_INSTRUCTIONS FOR THE TASK_
Scan the lines below for the string "있습니다" and copy every one that has it.

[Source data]
>>
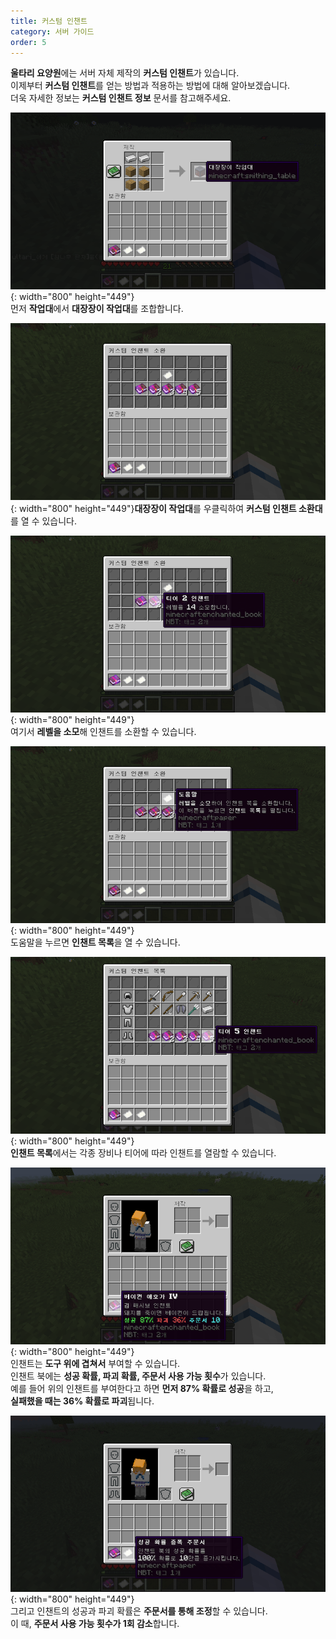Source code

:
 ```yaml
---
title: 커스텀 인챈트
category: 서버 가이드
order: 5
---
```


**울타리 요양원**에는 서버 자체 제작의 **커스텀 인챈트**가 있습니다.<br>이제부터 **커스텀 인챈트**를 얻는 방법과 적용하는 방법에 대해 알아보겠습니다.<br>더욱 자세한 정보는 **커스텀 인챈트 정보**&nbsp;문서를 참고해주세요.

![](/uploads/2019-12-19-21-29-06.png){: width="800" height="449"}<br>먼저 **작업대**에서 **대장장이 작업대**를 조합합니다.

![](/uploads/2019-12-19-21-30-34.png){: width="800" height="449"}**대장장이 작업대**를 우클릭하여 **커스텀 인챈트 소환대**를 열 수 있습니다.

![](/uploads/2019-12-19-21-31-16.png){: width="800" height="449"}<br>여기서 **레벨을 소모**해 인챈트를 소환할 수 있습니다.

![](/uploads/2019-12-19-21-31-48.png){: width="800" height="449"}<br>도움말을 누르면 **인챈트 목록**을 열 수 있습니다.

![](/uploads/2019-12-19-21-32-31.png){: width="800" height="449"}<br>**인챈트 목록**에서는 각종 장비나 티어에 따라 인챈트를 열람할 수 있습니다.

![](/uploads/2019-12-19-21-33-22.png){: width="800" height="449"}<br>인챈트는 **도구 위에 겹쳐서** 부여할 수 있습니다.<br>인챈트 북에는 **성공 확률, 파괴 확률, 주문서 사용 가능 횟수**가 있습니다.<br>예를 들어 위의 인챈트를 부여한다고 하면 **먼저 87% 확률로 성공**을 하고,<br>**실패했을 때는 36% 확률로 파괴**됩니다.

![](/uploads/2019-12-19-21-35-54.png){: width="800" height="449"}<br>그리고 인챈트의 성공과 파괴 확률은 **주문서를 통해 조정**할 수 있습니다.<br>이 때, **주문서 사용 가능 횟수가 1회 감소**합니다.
<<
_ANSWER TO THE PROBLEM_
**울타리 요양원**에는 서버 자체 제작의 **커스텀 인챈트**가 있습니다.<br>이제부터 **커스텀 인챈트**를 얻는 방법과 적용하는 방법에 대해 알아보겠습니다.<br>더욱 자세한 정보는 **커스텀 인챈트 정보**&nbsp;문서를 참고해주세요.
![](/uploads/2019-12-19-21-30-34.png){: width="800" height="449"}**대장장이 작업대**를 우클릭하여 **커스텀 인챈트 소환대**를 열 수 있습니다.
![](/uploads/2019-12-19-21-31-16.png){: width="800" height="449"}<br>여기서 **레벨을 소모**해 인챈트를 소환할 수 있습니다.
![](/uploads/2019-12-19-21-31-48.png){: width="800" height="449"}<br>도움말을 누르면 **인챈트 목록**을 열 수 있습니다.
![](/uploads/2019-12-19-21-32-31.png){: width="800" height="449"}<br>**인챈트 목록**에서는 각종 장비나 티어에 따라 인챈트를 열람할 수 있습니다.
![](/uploads/2019-12-19-21-33-22.png){: width="800" height="449"}<br>인챈트는 **도구 위에 겹쳐서** 부여할 수 있습니다.<br>인챈트 북에는 **성공 확률, 파괴 확률, 주문서 사용 가능 횟수**가 있습니다.<br>예를 들어 위의 인챈트를 부여한다고 하면 **먼저 87% 확률로 성공**을 하고,<br>**실패했을 때는 36% 확률로 파괴**됩니다.
![](/uploads/2019-12-19-21-35-54.png){: width="800" height="449"}<br>그리고 인챈트의 성공과 파괴 확률은 **주문서를 통해 조정**할 수 있습니다.<br>이 때, **주문서 사용 가능 횟수가 1회 감소**합니다.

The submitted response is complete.